Empowering youth for independent living: addressing working conditions and labour insecurity

Facilitators: Yannis Charchantis, Sophia Dagli

 

Mangoland, Berryland, Liberlandia, Eleftherochora... These strange words are the names of four new countries born in the workshop, each of them summing up all the labour problems that can be found in the real countries where the members of each group came from. Through this idea, which combines the national with the European, the 19 participants from Greece, Turkey, Germany, Portugal, Poland, Czech Republic, Hungary, Serbia, Denmark, Belgium, Croatia, and Romania were able to refer to some of the most common labour problems of their generation (unemployment, brain drain, lack of connection between education and job market), while they also linked working problems to issues such as the climate change, the artificial intelligence, the nepotism, or even the press freedom.

The top challenges they seem to face are low wages, unpaid jobs, the high competition, the difficulty of entering the labour market, the lack of information at all levels (education, training, rights, calls for recruitment, legislation) and of course all kinds of inequalities (class, social, educational, or between the private and public sectors and between urban and rural areas). Last but not least, the lack of strong unions and unionisation, which is linked to the dominant feeling that young people are not strong enough to deal with challenges because they are alone and not interconnected in powerful communities.
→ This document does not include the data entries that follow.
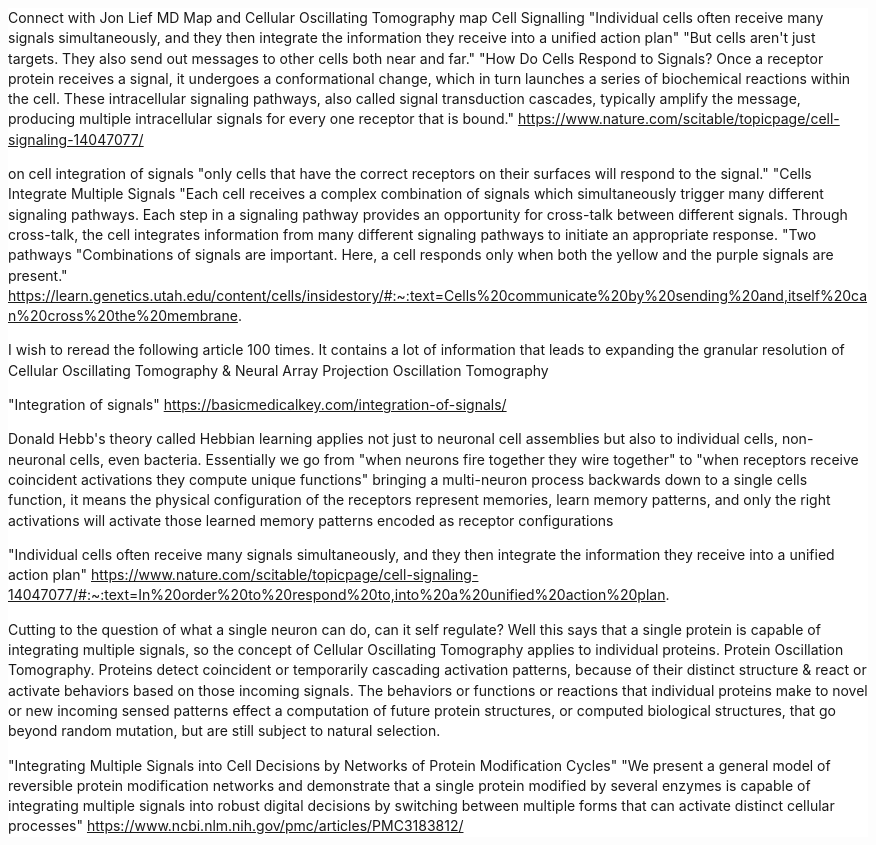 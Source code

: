 Connect with Jon Lief MD Map and Cellular Oscillating Tomography map
Cell Signalling
"Individual cells often receive many signals simultaneously, and they then integrate the information they receive into a unified action plan"
"But cells aren't just targets. They also send out messages to other cells both near and far."
"How Do Cells Respond to Signals?
Once a receptor protein receives a signal, it undergoes a conformational change, which in turn launches a series of biochemical reactions within the cell. These intracellular signaling pathways, also called signal transduction cascades, typically amplify the message, producing multiple intracellular signals for every one receptor that is bound."
https://www.nature.com/scitable/topicpage/cell-signaling-14047077/

on cell integration of signals
"only cells that have the correct receptors on their surfaces will respond to the signal." 
"Cells Integrate Multiple Signals
"Each cell receives a complex combination of signals which simultaneously trigger many different signaling pathways. Each step in a signaling pathway provides an opportunity for cross-talk between different signals. Through cross-talk, the cell integrates information from many different signaling pathways to initiate an appropriate response.
"Two pathways
"Combinations of signals are important. Here, a cell responds only when both the yellow and the purple signals are present."
https://learn.genetics.utah.edu/content/cells/insidestory/#:~:text=Cells%20communicate%20by%20sending%20and,itself%20can%20cross%20the%20membrane.

I wish to reread the following article 100 times. It contains a lot of information that leads to expanding the granular resolution of Cellular Oscillating Tomography & Neural Array Projection Oscillation Tomography

"Integration of signals"
https://basicmedicalkey.com/integration-of-signals/

Donald Hebb's theory called Hebbian learning applies not just to neuronal cell assemblies but also to individual cells, non-neuronal cells, even bacteria. Essentially we go from "when neurons fire together they wire together" to "when receptors receive coincident activations they compute unique functions" bringing a multi-neuron process backwards down to a single cells function, it means the physical configuration of the receptors represent memories, learn memory patterns, and only the right activations will activate those learned memory patterns encoded as receptor configurations

"Individual cells often receive many signals simultaneously, and they then integrate the information they receive into a unified action plan"
https://www.nature.com/scitable/topicpage/cell-signaling-14047077/#:~:text=In%20order%20to%20respond%20to,into%20a%20unified%20action%20plan.

Cutting to the question of what a single neuron can do, can it self regulate? Well this says that a single protein is capable of integrating multiple signals, so the concept of Cellular Oscillating Tomography applies to individual proteins. Protein Oscillation Tomography. Proteins detect coincident or temporarily cascading activation patterns, because of their distinct structure & react or activate behaviors based on those incoming signals. The behaviors or functions or reactions that individual proteins make to novel or new incoming sensed patterns effect a computation of future protein structures, or computed biological structures, that go beyond random mutation, but are still subject to natural selection.

"Integrating Multiple Signals into Cell Decisions by Networks of Protein Modification Cycles"
"We present a general model of reversible protein modification networks and demonstrate that a single protein modified by several enzymes is capable of integrating multiple signals into robust digital decisions by switching between multiple forms that can activate distinct cellular processes"
https://www.ncbi.nlm.nih.gov/pmc/articles/PMC3183812/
The solutions proposed were both personal and collective. What the individuals are called upon to do is: employers to raise wages, give opportunities and rationalise their demands and expectations, and employees to organise themselves into unions and choose protest as a means of assertion. Other solutions include promoting dialogue within civil society and, of course, active participation at various levels. On the other hand, decision-makers need to formulate labour policies (examples include shorter retirement ages and raising the minimum wage). They also have to ensure the inclusivity and representation of all age groups at labour market, to invest in education, connection and career orientation, to promote awareness and transparency of procedures, and to focus on small and medium-sized enterprises, start-ups, the local economy, decentralization. Finally, to promote a new direction for the economy, the so-called post-growth.